- _Input material_:
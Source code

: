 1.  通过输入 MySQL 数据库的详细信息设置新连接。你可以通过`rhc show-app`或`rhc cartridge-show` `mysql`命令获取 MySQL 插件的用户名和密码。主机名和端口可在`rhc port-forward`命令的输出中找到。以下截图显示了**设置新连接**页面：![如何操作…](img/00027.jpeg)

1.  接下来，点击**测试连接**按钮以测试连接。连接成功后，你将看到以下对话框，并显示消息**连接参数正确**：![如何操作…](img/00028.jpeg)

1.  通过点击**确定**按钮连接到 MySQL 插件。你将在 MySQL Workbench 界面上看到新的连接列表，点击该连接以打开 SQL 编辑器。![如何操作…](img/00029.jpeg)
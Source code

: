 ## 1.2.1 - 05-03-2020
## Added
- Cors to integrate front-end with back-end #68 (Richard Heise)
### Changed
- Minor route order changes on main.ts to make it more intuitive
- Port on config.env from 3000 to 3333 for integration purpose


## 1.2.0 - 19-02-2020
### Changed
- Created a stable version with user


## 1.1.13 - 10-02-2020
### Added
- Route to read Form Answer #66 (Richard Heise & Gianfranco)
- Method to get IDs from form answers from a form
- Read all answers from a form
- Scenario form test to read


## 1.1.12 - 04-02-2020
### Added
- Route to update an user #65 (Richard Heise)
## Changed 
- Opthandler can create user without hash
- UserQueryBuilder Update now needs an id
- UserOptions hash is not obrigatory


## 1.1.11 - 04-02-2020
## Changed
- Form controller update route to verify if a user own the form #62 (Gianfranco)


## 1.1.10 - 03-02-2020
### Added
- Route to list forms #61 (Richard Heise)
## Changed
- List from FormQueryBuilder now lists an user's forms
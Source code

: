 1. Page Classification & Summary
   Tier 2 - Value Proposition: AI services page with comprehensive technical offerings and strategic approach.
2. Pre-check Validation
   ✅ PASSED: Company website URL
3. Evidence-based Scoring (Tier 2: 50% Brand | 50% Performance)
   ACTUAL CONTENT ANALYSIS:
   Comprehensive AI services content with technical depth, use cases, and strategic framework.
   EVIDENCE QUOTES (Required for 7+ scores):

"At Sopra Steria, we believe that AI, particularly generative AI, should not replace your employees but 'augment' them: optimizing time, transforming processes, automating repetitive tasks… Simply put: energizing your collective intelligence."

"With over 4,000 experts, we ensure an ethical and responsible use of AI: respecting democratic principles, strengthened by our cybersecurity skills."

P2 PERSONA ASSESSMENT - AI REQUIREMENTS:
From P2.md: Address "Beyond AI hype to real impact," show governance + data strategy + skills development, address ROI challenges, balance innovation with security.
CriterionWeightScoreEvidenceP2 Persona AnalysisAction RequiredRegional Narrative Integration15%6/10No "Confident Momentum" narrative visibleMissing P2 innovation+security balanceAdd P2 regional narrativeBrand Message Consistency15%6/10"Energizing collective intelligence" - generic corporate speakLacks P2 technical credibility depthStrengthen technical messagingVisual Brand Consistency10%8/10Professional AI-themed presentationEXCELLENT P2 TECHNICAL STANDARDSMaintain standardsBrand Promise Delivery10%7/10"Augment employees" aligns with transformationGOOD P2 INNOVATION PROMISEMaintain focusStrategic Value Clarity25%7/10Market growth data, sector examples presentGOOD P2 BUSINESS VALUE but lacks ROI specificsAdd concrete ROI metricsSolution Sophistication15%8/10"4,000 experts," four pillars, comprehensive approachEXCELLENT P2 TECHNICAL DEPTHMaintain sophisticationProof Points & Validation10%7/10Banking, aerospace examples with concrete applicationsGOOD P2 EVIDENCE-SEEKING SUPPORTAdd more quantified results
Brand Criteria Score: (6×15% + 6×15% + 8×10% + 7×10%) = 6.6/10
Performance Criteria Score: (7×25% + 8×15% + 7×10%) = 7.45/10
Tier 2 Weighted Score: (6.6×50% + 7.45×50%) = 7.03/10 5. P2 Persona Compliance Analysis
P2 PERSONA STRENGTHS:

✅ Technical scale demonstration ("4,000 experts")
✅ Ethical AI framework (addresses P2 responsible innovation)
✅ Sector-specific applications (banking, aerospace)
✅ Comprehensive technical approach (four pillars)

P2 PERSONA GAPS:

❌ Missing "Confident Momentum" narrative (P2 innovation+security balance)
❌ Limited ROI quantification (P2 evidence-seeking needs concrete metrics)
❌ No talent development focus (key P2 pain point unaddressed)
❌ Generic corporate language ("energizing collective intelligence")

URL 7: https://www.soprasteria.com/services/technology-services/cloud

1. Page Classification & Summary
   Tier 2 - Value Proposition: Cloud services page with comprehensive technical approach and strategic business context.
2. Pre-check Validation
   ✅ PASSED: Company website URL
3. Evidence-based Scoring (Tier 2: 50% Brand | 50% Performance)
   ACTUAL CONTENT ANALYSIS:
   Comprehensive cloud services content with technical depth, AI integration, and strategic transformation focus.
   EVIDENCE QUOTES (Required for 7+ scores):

- _Required action_: A single figure, please: the number of lines in the data that hold the string "MySQL".

- _Output for this task_: 2